Nakamba speaks out


NETHERLANDS-BASED Zimbabwean midfielder Marvellous Nakamba opened his heart in an interview with our sister paper NewsDay Sport yesterday and spoke about the highs and lows of life as a professional footballer.


The 20-year-old — who plays for Dutch top-flight side Vitesse, having started off at Bantu Rovers in 2010 as a raw 16-year-old before moving to France where he joined Nancy — has received a call-up to the national team as the Zimbabwe Under-23 team prepares for a friendly match against Morocco in Marrakech next week.

Nakamba, who played for Zimbabwe Under-20 in 2012, expressed his delight to be called up to the national team ahead of the 2015 African Championships qualifiers, which will serve as Olympic qualifiers, as well as the All-Africa Games qualifiers.

Speaking from his base in Netherlands, Nakamba said: “I am happy to be called up to the national team. I have represented the country before, but now I am a fully fledged professional and hope to do my best for my country.

“I have to show that my game has improved since I left Zimbabwe when I was still 16 years old when I was at Bantu. I was under pressure then, but now I have graduated into a professional footballer,” said Nakamba.

He said he has confidence Zimbabwe would qualify for the 2016 Olympics in Brazil.

“I believe so because there is quality in the team. I think we can qualify for Brazil,” said Nakamba.

He also spoke about the challenges he is facing at the Dutch club where he has made just one appearance coming on as a second-half substitute since joining in July this season on a four-year deal.

“There is stiff competition in the team and I have played just one match,” he said. “It’s not easy to break into the starting team here. You know its difficult joining a club in a new country.

“Things like language and all that affects you and you take time to adjust. I have been here for three months, but I haven’t settled yet. I am still adjusting to life here. I am working hard at training. I have played just one game as a substitute, but I know I will eventually break through,” said Nakamba.

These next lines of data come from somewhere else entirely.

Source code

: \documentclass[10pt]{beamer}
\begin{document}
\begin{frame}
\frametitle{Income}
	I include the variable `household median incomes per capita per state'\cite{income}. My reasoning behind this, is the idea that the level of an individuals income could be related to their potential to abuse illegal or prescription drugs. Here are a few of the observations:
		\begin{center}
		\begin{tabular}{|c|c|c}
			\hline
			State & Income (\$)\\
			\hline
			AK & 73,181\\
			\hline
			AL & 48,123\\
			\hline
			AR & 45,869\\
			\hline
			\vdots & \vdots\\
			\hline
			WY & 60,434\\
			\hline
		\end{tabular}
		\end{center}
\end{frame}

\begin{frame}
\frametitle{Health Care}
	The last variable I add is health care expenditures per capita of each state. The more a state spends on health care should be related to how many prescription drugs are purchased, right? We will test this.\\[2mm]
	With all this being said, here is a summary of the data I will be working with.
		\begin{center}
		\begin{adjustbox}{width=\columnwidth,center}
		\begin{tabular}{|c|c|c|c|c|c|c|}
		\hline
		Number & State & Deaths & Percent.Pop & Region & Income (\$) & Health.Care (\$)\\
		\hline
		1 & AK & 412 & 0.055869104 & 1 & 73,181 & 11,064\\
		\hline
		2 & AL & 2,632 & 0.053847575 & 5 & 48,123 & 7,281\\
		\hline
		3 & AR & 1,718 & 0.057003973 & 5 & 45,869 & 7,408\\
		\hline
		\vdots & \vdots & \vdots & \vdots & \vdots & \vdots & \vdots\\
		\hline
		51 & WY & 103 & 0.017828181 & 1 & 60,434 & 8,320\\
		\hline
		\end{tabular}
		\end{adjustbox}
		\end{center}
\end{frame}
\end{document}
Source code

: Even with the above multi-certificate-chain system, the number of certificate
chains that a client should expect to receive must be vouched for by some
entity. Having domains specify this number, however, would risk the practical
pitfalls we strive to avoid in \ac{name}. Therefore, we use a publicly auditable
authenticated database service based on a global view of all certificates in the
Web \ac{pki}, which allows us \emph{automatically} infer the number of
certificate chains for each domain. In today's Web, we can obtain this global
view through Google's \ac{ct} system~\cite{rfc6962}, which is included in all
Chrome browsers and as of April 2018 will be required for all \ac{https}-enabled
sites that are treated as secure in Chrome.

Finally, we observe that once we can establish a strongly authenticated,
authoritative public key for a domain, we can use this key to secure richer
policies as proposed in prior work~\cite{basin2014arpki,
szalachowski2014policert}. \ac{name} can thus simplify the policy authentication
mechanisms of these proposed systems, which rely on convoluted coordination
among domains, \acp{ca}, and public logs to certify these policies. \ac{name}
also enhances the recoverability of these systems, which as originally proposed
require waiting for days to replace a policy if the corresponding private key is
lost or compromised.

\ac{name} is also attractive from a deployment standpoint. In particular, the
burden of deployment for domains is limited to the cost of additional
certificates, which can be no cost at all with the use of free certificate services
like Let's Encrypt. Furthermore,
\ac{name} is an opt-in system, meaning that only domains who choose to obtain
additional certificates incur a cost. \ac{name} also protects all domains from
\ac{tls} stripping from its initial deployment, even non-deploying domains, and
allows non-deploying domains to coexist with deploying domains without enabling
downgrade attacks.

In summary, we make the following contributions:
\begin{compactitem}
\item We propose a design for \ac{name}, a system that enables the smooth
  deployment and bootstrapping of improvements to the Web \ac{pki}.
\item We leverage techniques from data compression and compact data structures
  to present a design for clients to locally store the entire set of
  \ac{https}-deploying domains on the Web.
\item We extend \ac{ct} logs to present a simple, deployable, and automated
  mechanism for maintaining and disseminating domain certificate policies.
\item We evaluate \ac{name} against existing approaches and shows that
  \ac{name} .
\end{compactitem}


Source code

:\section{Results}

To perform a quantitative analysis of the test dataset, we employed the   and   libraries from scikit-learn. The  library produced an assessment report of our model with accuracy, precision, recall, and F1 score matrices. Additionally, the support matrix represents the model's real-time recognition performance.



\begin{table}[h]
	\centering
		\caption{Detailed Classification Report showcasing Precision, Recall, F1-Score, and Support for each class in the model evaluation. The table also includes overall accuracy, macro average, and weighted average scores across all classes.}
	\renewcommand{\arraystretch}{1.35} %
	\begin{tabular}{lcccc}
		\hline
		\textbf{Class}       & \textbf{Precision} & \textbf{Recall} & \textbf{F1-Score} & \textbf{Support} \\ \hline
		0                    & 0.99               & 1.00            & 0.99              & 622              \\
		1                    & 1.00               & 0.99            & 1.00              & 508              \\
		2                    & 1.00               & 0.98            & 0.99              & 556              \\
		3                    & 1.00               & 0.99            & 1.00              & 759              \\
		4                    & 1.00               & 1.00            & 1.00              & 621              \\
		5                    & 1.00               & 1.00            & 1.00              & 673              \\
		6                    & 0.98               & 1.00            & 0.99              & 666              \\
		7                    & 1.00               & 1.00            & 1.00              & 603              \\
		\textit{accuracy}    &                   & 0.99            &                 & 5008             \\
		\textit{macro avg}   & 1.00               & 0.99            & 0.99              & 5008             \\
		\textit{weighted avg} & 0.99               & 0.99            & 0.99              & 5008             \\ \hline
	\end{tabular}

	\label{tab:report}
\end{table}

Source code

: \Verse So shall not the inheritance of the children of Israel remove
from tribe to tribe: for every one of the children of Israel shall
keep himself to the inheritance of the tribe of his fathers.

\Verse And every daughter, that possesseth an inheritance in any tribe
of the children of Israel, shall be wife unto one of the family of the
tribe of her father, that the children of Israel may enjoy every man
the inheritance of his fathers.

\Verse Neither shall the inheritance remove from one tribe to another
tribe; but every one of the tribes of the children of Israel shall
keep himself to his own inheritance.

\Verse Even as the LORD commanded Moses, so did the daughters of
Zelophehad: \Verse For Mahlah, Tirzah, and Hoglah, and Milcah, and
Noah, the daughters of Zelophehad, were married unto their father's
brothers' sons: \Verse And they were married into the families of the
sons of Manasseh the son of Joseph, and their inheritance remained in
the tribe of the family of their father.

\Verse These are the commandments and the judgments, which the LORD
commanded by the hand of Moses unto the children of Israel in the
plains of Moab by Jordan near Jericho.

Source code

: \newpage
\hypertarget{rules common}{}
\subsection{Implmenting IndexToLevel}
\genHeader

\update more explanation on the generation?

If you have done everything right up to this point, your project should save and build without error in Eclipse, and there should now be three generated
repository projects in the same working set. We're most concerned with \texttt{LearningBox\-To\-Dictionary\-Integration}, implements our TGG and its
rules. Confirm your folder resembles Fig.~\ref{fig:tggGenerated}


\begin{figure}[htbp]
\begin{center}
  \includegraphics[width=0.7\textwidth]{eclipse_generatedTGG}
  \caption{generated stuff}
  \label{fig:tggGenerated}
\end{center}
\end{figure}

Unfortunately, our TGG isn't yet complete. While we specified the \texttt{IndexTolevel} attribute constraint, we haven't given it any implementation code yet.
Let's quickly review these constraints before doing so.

He revealed that it was difficult to draw a line between his former French club Nancy and Vitesse in terms of their training methods.

“Their training methods are almost the same. It’s difficult to draw a line you know in Europe, the approach is basically the same. Maybe the difference I have noticed is that in France the game is robust and highly physical, but here the emphasis is on technique.”